[Opening Given data section]
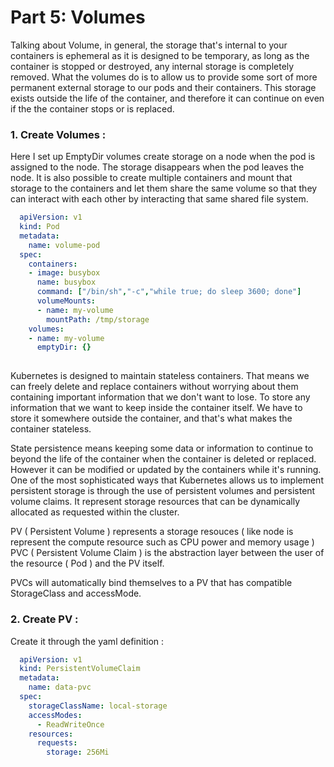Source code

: # Part 5: Volumes

Talking about Volume, in general, the storage that's internal to your containers is ephemeral as it is designed to be temporary, as long as the container is stopped or destroyed, any internal storage is completely removed. What the volumes do is to allow us to provide some sort of more permanent external storage to our pods and their containers. This storage exists outside the life of the container, and therefore it can continue on even if the the container stops or is replaced. 

### 1. Create Volumes :

Here I set up EmptyDir volumes create storage on a node when the pod is assigned to the node. The storage disappears when the pod leaves the node. It is also possible to create multiple containers and mount that storage to the containers and let them share the same volume so that they can interact with each other by interacting that same shared file system. 

```yaml
  apiVersion: v1
  kind: Pod
  metadata:
    name: volume-pod
  spec:
    containers:
    - image: busybox
      name: busybox
      command: ["/bin/sh","-c","while true; do sleep 3600; done"]
      volumeMounts:
      - name: my-volume
        mountPath: /tmp/storage
    volumes:
    - name: my-volume
      emptyDir: {}
   
 ```
 
 
Kubernetes is designed to maintain stateless containers. That means we can freely delete and replace containers without worrying about them containing important information that we don't want to lose. To store any information that we want to keep inside the container itself. We have to store it somewhere outside the container, and that's what makes the container stateless. 

State persistence means keeping some data or information to continue to beyond the life of the container when the container is deleted or replaced. However it can be modified or updated by the containers while it's running.  One of the most sophisticated ways that Kubernetes allows us to implement persistent storage is through the use of persistent volumes and persistent volume claims. It represent storage resources that can be dynamically allocated as requested within the cluster. 


PV ( Persistent Volume ) represents a storage resouces ( like node is represent the compute resource such as CPU power and memory usage )
PVC ( Persistent Volume Claim ) is the abstraction layer between the user of the resource ( Pod ) and the PV itself. 

PVCs will automatically bind themselves to a PV that has compatible StorageClass and accessMode. 


### 2. Create PV :

Create it through the yaml definition : 

```yaml
  apiVersion: v1
  kind: PersistentVolumeClaim
  metadata:
    name: data-pvc
  spec:
    storageClassName: local-storage
    accessModes:
      - ReadWriteOnce
    resources:
      requests:
        storage: 256Mi
   
 ```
[Closing Given data section]
■ Directions for this task ■
The answer should consist only of the lines from the one containing "Create it through" through the last line of the data, given again exactly.

■ Solution to this exercise ■
Create it through the yaml definition : 

```yaml
  apiVersion: v1
  kind: PersistentVolumeClaim
  metadata:
    name: data-pvc
  spec:
    storageClassName: local-storage
    accessModes:
      - ReadWriteOnce
    resources:
      requests:
        storage: 256Mi
   
 ```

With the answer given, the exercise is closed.